Ayasofya’nın tekrar ibadete açılması, Yunanistan’da şok etkisi yarattı ve tepkiyle karşılandı.
Farklı ülkelerin de ilgisiz kalmadığı bu karar, Türkiye’deki muhafazakâr çevrelerde ne denli büyük bir sevinç yarattıysa, Yunanistan’da bazı çevrelerde bir o kadar derin bir travmaya neden oldu.

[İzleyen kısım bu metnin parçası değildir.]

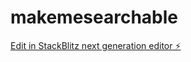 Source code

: # makemesearchable

[Edit in StackBlitz next generation editor ⚡️](https://stackblitz.com/~/github.com/TheCamNelson/makemesearchable)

Yunanistan’ın Ayasofya konusunda bu denli duyarlı olmasının nedeni, 1500 yıl ayakta kalan bu mabedin, 1453’te İstanbul’un fethine kadar, resmi dili Helence (Yunanca) olan Hıristiyan Ortodoks dünyasının en büyük kilisesi olmasından kaynaklanıyor.
Ayasofya, hiçbir zaman, 1828’de kurulan Yunanistan devletinin ya da bin yıl önce Bizans’ın “telkinleri ve nüfuzu” ile Ortodoksluğu kabul eden Rusya’nın mülkü olmadı. Ancak dini ve mezhebi açıdan manevi bağları var.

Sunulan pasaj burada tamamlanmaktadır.